- **Activity**: Reproduce, exactly and in full, only the lines below from the one containing "installation and maintenance." through the one containing "and cooling systems.".

[Records from a dataset]
-.-.-

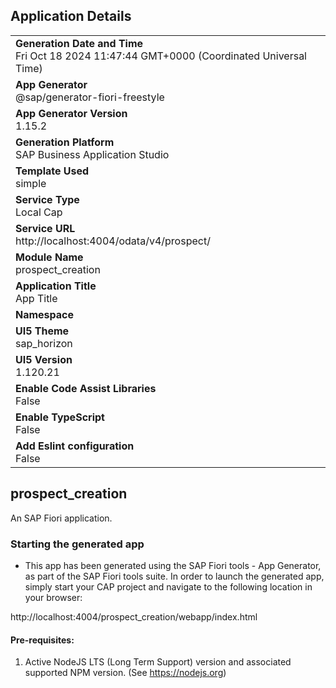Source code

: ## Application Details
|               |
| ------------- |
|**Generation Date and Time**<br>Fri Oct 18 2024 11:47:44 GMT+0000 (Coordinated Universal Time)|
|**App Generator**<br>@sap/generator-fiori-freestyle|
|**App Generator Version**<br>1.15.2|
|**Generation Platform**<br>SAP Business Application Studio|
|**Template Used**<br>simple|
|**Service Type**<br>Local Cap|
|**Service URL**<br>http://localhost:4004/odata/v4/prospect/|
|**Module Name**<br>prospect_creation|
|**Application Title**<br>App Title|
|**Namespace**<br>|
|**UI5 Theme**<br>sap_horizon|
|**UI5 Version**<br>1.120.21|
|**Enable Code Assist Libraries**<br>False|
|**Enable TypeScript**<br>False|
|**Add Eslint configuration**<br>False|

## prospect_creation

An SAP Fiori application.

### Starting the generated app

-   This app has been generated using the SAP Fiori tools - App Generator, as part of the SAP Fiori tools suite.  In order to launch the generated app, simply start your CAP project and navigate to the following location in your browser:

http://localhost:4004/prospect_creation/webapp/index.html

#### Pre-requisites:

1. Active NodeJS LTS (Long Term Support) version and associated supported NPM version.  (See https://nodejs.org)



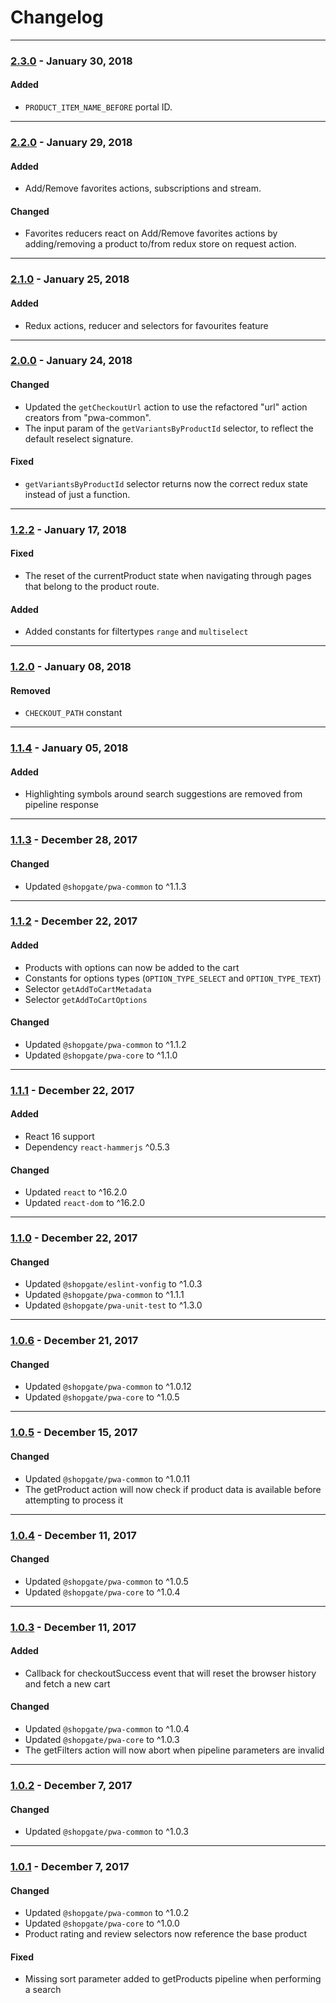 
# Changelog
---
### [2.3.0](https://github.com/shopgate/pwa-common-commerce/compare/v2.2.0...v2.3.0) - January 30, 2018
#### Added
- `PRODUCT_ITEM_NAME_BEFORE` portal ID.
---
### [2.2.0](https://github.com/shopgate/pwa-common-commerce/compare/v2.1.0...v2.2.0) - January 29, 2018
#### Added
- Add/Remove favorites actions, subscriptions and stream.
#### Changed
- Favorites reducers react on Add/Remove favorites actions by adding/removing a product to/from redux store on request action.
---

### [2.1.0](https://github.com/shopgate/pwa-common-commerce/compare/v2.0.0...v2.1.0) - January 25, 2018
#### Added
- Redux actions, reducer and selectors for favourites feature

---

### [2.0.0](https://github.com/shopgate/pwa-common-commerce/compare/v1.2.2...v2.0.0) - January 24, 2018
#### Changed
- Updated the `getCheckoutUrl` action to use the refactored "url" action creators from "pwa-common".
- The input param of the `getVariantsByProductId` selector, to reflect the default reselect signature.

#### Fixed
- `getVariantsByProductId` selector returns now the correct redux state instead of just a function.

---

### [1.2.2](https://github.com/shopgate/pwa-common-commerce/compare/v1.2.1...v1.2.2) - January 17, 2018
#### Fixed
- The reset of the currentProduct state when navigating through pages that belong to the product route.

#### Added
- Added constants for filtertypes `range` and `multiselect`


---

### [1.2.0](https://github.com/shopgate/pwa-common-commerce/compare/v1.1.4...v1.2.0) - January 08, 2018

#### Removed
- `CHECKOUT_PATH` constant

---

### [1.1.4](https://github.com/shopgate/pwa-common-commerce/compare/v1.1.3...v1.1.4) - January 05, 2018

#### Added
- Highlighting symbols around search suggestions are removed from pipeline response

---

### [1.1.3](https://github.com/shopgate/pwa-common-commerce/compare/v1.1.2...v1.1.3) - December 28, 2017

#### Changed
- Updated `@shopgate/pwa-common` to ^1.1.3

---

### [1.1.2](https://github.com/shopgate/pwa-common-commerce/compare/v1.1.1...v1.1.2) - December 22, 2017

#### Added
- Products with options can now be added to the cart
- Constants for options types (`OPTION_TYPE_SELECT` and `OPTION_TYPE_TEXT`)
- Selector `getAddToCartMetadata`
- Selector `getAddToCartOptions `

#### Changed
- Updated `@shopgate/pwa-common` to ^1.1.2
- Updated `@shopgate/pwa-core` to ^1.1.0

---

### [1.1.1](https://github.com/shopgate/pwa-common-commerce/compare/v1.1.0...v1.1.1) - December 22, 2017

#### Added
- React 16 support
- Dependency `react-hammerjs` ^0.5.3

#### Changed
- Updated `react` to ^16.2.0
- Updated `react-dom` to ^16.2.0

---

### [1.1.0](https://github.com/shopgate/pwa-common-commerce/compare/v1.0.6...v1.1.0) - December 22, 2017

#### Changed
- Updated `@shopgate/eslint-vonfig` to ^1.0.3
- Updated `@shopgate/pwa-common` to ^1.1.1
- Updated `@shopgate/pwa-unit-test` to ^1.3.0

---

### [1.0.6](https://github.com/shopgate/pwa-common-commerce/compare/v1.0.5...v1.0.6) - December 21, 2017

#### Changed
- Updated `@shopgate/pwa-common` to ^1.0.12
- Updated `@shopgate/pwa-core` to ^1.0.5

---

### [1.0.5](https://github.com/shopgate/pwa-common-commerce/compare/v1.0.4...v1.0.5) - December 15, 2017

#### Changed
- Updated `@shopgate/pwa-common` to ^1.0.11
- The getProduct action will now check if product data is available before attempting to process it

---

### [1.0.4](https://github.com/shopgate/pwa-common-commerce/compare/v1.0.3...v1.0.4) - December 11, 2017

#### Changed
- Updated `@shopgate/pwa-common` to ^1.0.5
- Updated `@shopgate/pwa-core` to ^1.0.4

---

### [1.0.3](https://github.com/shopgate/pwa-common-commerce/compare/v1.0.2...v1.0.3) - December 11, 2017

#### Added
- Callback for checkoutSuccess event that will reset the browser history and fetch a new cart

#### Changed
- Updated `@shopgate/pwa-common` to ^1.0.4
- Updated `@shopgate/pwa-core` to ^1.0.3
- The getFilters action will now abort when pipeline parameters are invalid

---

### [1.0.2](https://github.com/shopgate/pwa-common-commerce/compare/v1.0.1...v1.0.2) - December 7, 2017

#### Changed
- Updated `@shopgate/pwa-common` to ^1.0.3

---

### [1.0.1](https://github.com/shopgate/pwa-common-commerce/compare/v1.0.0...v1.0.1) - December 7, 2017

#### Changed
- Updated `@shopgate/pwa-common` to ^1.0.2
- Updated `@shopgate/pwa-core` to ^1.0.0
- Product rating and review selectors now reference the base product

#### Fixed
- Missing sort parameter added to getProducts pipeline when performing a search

-.-.-

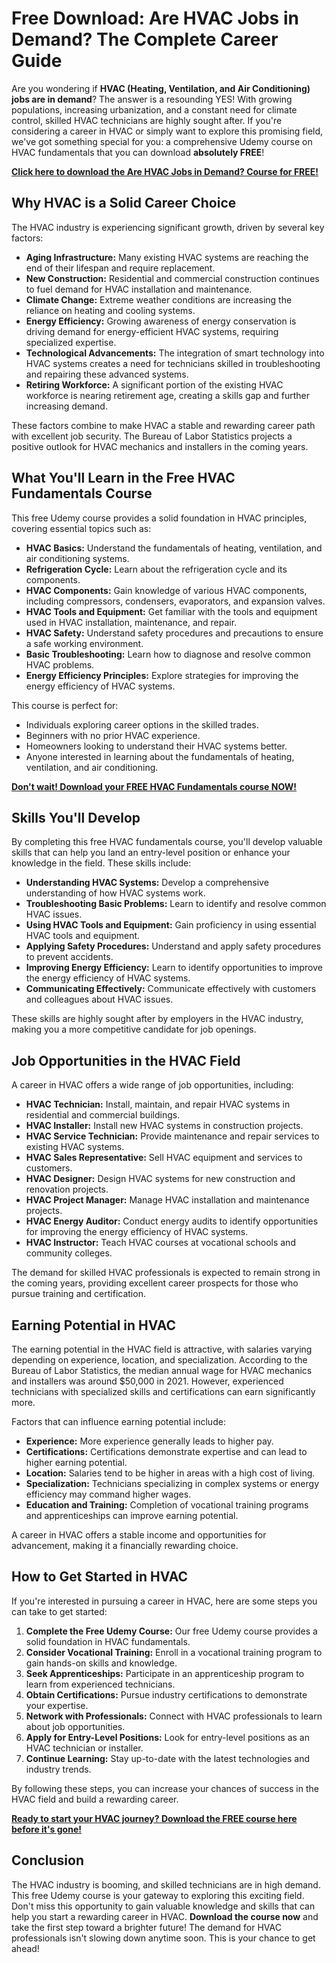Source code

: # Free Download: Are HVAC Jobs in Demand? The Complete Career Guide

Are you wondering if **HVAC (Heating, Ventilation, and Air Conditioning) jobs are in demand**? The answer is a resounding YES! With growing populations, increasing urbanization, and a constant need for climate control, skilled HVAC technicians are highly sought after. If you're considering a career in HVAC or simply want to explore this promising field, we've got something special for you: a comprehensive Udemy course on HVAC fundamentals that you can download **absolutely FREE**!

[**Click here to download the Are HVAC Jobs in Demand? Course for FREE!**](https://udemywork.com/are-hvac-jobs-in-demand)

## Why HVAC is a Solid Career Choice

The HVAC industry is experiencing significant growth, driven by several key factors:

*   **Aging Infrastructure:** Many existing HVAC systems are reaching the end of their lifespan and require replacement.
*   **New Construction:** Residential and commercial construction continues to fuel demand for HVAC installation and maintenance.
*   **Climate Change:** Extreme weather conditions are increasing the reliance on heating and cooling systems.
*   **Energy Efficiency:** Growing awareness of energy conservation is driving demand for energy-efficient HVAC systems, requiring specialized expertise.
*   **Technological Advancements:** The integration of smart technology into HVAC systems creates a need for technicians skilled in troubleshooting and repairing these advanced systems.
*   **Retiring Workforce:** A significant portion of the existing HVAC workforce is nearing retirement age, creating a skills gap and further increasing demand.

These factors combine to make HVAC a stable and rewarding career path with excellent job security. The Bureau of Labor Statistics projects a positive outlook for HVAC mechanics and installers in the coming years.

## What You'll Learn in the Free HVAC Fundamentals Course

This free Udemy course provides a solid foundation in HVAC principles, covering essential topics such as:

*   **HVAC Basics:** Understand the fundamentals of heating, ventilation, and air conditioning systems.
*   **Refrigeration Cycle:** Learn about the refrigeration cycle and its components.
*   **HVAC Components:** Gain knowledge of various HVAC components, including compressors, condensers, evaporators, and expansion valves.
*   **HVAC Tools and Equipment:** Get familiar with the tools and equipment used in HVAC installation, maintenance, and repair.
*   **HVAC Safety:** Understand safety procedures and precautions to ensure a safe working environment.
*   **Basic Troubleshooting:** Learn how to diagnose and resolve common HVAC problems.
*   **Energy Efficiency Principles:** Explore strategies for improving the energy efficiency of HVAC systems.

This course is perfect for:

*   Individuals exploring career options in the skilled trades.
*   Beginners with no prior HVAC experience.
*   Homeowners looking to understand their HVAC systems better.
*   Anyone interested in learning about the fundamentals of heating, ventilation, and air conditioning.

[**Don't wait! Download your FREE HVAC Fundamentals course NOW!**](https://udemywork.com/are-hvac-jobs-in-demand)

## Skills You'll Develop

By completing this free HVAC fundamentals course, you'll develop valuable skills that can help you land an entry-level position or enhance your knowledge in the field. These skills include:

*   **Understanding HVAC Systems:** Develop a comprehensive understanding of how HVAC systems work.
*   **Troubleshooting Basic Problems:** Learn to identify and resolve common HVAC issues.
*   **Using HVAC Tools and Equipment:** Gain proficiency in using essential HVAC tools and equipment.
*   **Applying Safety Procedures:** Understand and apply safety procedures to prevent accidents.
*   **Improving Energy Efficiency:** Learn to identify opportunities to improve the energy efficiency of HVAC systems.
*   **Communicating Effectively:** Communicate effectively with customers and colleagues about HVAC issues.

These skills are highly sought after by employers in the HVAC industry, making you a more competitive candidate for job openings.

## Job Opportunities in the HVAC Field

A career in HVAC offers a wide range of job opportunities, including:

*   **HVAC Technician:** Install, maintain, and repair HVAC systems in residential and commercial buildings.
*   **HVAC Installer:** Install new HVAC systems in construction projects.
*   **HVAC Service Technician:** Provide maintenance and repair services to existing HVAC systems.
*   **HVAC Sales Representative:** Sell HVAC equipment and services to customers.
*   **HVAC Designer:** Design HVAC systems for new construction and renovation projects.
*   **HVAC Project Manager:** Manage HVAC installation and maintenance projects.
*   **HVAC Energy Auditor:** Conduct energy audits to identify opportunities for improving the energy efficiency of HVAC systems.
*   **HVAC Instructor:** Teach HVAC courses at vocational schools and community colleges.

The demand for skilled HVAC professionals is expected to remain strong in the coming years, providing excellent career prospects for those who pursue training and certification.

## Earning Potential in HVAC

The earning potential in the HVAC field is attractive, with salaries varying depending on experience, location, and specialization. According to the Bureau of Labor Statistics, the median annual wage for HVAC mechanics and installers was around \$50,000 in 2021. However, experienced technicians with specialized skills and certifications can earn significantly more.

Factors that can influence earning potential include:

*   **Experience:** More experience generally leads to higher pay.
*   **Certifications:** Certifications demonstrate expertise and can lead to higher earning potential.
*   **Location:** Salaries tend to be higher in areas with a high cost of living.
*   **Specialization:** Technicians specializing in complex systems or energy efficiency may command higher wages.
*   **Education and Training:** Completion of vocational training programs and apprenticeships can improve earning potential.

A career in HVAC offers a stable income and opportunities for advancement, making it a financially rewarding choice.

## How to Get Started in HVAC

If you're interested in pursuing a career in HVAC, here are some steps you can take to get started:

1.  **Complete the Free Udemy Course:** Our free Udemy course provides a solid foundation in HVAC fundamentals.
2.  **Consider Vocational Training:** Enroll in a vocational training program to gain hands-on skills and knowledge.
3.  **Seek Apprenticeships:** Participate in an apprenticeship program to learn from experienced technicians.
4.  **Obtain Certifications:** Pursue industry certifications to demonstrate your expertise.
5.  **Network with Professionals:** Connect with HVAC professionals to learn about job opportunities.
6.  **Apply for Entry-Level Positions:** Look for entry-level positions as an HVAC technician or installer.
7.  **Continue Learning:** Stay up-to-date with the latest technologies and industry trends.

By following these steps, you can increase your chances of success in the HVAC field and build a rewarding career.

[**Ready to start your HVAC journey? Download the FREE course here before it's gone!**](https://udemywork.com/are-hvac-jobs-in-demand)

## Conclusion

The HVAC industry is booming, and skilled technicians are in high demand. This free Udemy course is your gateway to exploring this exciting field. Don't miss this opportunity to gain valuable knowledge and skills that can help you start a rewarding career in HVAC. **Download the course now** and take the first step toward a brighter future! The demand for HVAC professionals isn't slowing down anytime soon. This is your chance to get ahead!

-.-.-

- **Completed task**:
*   **New Construction:** Residential and commercial construction continues to fuel demand for HVAC installation and maintenance.
*   **Climate Change:** Extreme weather conditions are increasing the reliance on heating and cooling systems.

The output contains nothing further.